Making Money the Harder Way is a performance with several components. We designed a 77 cent dollar bill to honor Lilly Ledbetter’s contribution to the fight for income equality. The money is printed using an antique tabletop letterpress from our employer, Zygote Press, an artist-run Fine Art Printshop in Cleveland, OH. Our workstation, a customized cart, is surrounded by stacks of gold tires topped with green molded gelatin. We are dressed in money green crinoline dresses that we made using an antique 1950′s pattern and when ”on duty” we don Gold Lame aprons.

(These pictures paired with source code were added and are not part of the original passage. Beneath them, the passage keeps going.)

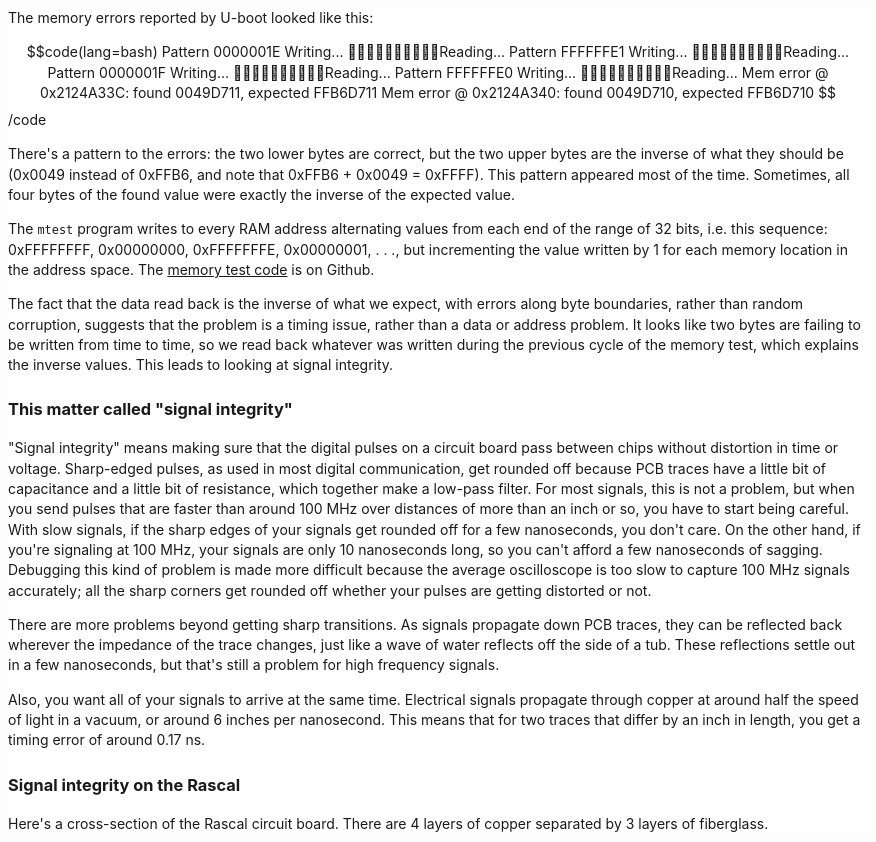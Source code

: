 The memory errors reported by U-boot looked like this:

$$code(lang=bash)
Pattern 0000001E  Writing...            Reading...
Pattern FFFFFFE1  Writing...            Reading...
Pattern 0000001F  Writing...            Reading...
Pattern FFFFFFE0  Writing...            Reading...
Mem error @ 0x2124A33C: found 0049D711, expected FFB6D711
Mem error @ 0x2124A340: found 0049D710, expected FFB6D710
$$/code

There's a pattern to the errors: the two lower bytes are correct, but the two upper bytes are the inverse of what they should be (0x0049 instead of 0xFFB6, and note that 0xFFB6 + 0x0049 = 0xFFFF). This pattern appeared most of the time. Sometimes, all four bytes of the found value were exactly the inverse of the expected value.

The <code>mtest</code> program writes to every RAM address alternating values from each end of the range of 32 bits, i.e. this sequence: 0xFFFFFFFF, 0x00000000, 0xFFFFFFFE, 0x00000001, . . ., but incrementing the value written by 1 for each memory location in the address space. The [memory test code][1] is on Github.

The fact that the data read back is the inverse of what we expect, with errors along byte boundaries, rather than random corruption, suggests that the problem is a timing issue, rather than a data or address problem. It looks like two bytes are failing to be written from time to time, so we read back whatever was written during the previous cycle of the memory test, which explains the inverse values. This leads to looking at signal integrity.

### This matter called "signal integrity" ###

"Signal integrity" means making sure that the digital pulses on a circuit board pass between chips without distortion in time or voltage. Sharp-edged pulses, as used in most digital communication, get rounded off because PCB traces have a little bit of capacitance and a little bit of resistance, which together make a low-pass filter. For most signals, this is not a problem, but when you send pulses that are faster than around 100 MHz over distances of more than an inch or so, you have to start being careful. With slow signals, if the sharp edges of your signals get rounded off for a few nanoseconds, you don't care. On the other hand, if you're signaling at 100 MHz, your signals are only 10 nanoseconds long, so you can't afford a few nanoseconds of sagging. Debugging this kind of problem is made more difficult because the average oscilloscope is too slow to capture 100 MHz signals accurately; all the sharp corners get rounded off whether your pulses are getting distorted or not.

There are more problems beyond getting sharp transitions. As signals propagate down PCB traces, they can be reflected back wherever the impedance of the trace changes, just like a wave of water reflects off the side of a tub. These reflections settle out in a few nanoseconds, but that's still a problem for high frequency signals.

Also, you want all of your signals to arrive at the same time. Electrical signals propagate through copper at around half the speed of light in a vacuum, or around 6 inches per nanosecond. This means that for two traces that differ by an inch in length, you get a timing error of around 0.17 ns.

### Signal integrity on the Rascal ###

Here's a cross-section of the Rascal circuit board. There are 4 layers of copper separated by 3 layers of fiberglass.


[1]: https://github.com/rascalmicro/u-boot-rascal/blob/rascal/common/cmd_mem.c#L901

This nod to the 1950′s in hair and dress, as well as the gelatin, harkens back to a woman’s traditional role working exclusively in the home, supported by a man. If women worked, it was more rare and was often to bring in a secondary income, which may have been why the wage gap was accepted initially.
This performance is not about whether women should or should not work in or out of the home. It is not about whether the kind of work that women do is good or bad for the country, families or any such judgement. This performance is about working and making less for the same amount of work as some else due to one’s gender. There are nuanced reasons why this gap is higher in some professions than others, but that is also not what this performance is about. It is about making, doing and symbolically representing the current gender wage disparity in the United States.
The performance components have been made or found very cheaply because we are not wealthy artists and are aware of the money spent to do this performance. 24 tires were gathered from a local mechanic (all are retired from the road) and painted with several coats of Martha Stewart Gold Precious Metals paint. The tires act as pedestals for the green gelatin arrangements and reminders of Lilly Ledbetter’s position with Goodyear Tire Company.
On June 21, 2013, beginning at The Sculpture Center (10am) moving up Euclid Avenue to Cleveland’s Uptown until 5pm, we explore wage disparity between men and women through Making Money the Harder Way, an incorporation of performance, installation and printmaking with generous support from The Sculpture Center and Zygote Press.